— Exercise directions —
Take each line of the entries below that contains "proportional" and copy it.
▽
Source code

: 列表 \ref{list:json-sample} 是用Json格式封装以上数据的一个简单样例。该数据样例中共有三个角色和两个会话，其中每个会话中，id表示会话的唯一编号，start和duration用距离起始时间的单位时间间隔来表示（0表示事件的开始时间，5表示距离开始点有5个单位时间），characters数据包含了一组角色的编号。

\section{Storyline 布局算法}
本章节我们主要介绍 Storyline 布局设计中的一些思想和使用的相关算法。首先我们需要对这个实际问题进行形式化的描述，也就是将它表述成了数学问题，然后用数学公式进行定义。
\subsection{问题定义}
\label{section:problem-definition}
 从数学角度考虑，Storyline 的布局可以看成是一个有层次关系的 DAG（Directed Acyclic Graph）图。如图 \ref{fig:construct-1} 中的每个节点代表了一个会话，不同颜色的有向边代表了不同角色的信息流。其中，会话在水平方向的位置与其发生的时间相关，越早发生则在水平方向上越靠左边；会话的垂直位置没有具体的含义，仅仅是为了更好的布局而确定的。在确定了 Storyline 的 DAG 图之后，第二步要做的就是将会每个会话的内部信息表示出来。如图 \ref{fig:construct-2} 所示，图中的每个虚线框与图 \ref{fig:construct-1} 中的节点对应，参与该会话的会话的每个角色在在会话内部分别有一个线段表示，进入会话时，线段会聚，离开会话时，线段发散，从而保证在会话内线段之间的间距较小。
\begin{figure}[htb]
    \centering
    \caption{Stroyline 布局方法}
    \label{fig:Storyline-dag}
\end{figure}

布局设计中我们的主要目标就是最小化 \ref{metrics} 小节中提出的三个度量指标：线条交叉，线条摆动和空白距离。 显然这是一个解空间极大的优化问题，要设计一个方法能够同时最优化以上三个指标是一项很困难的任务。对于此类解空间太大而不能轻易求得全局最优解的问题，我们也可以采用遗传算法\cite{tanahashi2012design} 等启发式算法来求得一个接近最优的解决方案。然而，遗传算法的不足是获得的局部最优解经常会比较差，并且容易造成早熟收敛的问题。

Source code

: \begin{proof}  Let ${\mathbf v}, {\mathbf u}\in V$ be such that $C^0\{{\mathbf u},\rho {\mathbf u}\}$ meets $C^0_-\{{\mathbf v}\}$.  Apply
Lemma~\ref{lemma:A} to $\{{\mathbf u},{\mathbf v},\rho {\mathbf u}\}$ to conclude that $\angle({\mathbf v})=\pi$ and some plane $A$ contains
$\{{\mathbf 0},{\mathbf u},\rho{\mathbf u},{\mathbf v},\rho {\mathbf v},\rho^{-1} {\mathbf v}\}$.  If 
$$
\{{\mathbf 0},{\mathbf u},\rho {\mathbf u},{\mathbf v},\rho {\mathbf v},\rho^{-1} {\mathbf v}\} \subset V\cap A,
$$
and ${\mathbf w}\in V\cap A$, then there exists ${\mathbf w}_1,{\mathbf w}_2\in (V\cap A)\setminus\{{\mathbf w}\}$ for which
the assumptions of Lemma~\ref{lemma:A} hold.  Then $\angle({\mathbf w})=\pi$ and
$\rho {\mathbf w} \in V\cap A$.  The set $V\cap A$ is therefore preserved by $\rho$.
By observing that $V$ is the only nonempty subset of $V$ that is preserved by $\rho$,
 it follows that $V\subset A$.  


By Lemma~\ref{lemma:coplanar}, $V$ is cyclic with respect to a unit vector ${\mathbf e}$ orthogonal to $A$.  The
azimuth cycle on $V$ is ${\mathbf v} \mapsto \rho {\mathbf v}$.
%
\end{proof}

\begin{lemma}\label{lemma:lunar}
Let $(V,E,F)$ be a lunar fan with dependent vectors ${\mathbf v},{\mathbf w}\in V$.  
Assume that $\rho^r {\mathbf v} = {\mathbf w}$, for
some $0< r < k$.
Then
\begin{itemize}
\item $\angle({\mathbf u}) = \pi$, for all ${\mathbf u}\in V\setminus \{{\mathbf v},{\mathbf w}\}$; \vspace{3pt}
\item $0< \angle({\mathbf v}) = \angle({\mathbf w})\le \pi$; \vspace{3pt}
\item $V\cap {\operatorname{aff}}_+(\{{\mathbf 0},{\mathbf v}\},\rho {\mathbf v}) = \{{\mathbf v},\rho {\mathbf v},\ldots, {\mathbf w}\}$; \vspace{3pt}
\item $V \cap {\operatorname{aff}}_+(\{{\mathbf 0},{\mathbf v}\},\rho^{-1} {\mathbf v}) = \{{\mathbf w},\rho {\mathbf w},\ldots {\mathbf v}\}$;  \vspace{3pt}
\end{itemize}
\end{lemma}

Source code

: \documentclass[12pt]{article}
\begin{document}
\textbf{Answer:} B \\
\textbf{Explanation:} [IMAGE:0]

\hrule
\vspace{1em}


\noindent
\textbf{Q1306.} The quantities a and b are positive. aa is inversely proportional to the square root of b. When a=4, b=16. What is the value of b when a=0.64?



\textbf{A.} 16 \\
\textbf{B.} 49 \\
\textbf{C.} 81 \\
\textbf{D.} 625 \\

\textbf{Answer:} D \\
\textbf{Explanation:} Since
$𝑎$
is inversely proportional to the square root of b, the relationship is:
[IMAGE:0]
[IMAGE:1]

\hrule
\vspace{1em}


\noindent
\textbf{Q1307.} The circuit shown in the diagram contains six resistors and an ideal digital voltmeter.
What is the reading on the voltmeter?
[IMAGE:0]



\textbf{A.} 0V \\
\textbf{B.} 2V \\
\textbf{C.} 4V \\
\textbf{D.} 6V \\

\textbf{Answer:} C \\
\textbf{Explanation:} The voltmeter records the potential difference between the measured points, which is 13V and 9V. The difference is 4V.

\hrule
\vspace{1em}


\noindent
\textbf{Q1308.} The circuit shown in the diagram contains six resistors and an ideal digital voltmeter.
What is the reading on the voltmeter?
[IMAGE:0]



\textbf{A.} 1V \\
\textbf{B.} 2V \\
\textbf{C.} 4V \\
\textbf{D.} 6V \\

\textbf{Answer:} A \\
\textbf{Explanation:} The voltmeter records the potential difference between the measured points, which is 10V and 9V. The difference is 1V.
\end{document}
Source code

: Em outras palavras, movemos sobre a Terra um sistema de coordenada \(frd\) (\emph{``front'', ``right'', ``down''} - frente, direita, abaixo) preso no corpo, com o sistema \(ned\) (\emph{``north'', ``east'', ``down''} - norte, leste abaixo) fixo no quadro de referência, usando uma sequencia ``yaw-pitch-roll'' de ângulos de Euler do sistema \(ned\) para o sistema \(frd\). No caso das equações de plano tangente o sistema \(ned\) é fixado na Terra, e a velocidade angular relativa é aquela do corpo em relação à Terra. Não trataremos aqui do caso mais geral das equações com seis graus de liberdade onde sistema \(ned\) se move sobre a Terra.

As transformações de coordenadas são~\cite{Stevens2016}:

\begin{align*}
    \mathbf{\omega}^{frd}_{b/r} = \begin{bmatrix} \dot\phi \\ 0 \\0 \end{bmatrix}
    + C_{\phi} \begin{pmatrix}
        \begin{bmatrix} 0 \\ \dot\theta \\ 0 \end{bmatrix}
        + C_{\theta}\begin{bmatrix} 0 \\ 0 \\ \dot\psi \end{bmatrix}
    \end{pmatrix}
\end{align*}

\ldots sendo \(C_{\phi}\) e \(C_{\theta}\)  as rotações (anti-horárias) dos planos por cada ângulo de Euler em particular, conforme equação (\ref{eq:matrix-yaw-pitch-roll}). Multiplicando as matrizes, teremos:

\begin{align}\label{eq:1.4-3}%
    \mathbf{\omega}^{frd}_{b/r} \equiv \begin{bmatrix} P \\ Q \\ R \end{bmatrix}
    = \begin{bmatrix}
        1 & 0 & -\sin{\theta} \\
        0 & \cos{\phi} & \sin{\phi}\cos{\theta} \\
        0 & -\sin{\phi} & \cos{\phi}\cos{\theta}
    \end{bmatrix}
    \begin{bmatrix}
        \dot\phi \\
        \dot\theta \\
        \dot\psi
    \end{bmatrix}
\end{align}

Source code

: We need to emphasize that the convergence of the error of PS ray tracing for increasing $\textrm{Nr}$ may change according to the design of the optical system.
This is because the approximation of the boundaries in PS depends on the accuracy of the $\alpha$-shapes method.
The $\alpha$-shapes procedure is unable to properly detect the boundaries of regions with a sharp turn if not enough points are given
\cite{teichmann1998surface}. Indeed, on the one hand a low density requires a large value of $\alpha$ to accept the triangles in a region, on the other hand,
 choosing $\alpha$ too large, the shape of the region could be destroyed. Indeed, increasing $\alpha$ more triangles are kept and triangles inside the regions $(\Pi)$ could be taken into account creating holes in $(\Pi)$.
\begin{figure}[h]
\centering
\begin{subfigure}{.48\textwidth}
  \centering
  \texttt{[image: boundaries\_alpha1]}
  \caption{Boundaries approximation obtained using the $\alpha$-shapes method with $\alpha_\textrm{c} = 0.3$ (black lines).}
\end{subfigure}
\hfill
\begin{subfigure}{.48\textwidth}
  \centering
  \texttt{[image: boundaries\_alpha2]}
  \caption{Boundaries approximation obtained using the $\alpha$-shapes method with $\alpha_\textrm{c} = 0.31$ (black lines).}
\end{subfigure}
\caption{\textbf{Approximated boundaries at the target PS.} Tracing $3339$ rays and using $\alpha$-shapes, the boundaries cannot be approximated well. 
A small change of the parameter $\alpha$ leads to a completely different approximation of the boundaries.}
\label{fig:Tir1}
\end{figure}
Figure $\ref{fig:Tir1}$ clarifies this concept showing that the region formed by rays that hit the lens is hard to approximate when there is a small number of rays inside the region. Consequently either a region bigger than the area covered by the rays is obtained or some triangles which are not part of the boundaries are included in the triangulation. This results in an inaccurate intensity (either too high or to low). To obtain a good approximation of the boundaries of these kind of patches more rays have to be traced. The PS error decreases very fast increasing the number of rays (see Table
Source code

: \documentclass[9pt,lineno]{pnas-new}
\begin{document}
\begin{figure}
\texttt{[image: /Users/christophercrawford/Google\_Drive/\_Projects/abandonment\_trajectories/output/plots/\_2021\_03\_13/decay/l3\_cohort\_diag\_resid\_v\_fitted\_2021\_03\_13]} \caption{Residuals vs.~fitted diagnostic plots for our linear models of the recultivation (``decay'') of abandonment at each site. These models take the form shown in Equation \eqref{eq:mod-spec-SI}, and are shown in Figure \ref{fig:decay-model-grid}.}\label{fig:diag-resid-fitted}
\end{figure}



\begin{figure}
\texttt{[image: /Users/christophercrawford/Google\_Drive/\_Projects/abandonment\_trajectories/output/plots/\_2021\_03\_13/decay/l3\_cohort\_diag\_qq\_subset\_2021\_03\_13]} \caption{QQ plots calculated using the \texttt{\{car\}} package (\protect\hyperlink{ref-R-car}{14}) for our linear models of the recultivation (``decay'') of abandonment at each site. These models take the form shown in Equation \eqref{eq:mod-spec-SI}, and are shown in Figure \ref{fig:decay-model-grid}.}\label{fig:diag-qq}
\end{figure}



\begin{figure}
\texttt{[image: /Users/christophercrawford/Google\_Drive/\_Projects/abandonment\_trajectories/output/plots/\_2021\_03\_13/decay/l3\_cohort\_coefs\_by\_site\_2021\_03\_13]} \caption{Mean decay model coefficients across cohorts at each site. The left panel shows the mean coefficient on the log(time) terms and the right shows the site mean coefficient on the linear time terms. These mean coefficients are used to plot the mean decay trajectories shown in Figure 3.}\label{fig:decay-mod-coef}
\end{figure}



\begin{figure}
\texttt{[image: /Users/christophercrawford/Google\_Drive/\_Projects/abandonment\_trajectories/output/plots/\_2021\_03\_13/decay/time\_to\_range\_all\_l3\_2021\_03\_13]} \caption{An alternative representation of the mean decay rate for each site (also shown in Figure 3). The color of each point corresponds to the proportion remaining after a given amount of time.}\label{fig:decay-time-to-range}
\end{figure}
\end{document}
△
— Answer space —
\textbf{Q1306.} The quantities a and b are positive. aa is inversely proportional to the square root of b. When a=4, b=16. What is the value of b when a=0.64?
is inversely proportional to the square root of b, the relationship is:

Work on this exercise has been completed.